__WHAT THE TASK ASKS__:
Write out the whole listing word for word.

________

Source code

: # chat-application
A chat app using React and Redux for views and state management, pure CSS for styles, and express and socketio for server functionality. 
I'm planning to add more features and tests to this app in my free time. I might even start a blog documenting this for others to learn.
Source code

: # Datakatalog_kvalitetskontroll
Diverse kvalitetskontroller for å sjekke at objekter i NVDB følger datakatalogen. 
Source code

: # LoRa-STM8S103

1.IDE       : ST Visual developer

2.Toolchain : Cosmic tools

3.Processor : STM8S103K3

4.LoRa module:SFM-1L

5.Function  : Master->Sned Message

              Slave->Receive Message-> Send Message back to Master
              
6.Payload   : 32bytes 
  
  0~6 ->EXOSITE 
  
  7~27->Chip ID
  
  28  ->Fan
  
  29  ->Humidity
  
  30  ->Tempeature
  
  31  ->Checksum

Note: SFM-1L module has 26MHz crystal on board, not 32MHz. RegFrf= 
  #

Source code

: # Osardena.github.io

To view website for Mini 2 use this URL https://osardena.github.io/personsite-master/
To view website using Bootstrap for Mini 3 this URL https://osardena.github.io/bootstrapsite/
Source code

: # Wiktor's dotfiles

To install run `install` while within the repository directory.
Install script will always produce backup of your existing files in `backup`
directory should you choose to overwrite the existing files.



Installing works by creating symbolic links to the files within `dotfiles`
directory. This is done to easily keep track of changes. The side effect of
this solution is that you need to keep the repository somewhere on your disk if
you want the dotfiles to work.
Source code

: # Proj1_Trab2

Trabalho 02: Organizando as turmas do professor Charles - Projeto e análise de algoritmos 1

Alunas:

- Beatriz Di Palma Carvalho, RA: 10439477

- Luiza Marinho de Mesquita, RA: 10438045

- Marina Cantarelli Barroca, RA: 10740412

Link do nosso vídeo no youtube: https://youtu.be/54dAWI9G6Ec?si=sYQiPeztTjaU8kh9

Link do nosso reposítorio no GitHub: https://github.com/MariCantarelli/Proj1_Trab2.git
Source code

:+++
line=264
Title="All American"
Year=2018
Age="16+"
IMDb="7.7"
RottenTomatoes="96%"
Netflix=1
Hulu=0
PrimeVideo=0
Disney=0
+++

________

__WRITTEN ANSWER__:
Source code

: # chat-application
A chat app using React and Redux for views and state management, pure CSS for styles, and express and socketio for server functionality. 
I'm planning to add more features and tests to this app in my free time. I might even start a blog documenting this for others to learn.
Source code

: # Datakatalog_kvalitetskontroll
Diverse kvalitetskontroller for å sjekke at objekter i NVDB følger datakatalogen. 
Source code

: # LoRa-STM8S103

1.IDE       : ST Visual developer

2.Toolchain : Cosmic tools

3.Processor : STM8S103K3

4.LoRa module:SFM-1L

5.Function  : Master->Sned Message

              Slave->Receive Message-> Send Message back to Master
              
6.Payload   : 32bytes 
  
  0~6 ->EXOSITE 
  
  7~27->Chip ID
  
  28  ->Fan
  
  29  ->Humidity
  
  30  ->Tempeature
  
  31  ->Checksum

Note: SFM-1L module has 26MHz crystal on board, not 32MHz. RegFrf= 
  #

Source code

: # Osardena.github.io

To view website for Mini 2 use this URL https://osardena.github.io/personsite-master/
To view website using Bootstrap for Mini 3 this URL https://osardena.github.io/bootstrapsite/
Source code

: # Wiktor's dotfiles

To install run `install` while within the repository directory.
Install script will always produce backup of your existing files in `backup`
directory should you choose to overwrite the existing files.



Installing works by creating symbolic links to the files within `dotfiles`
directory. This is done to easily keep track of changes. The side effect of
this solution is that you need to keep the repository somewhere on your disk if
you want the dotfiles to work.
Source code

: # Proj1_Trab2

Trabalho 02: Organizando as turmas do professor Charles - Projeto e análise de algoritmos 1

Alunas:

- Beatriz Di Palma Carvalho, RA: 10439477

- Luiza Marinho de Mesquita, RA: 10438045

- Marina Cantarelli Barroca, RA: 10740412

Link do nosso vídeo no youtube: https://youtu.be/54dAWI9G6Ec?si=sYQiPeztTjaU8kh9

Link do nosso reposítorio no GitHub: https://github.com/MariCantarelli/Proj1_Trab2.git
Source code

:+++
line=264
Title="All American"
Year=2018
Age="16+"
IMDb="7.7"
RottenTomatoes="96%"
Netflix=1
Hulu=0
PrimeVideo=0
Disney=0
+++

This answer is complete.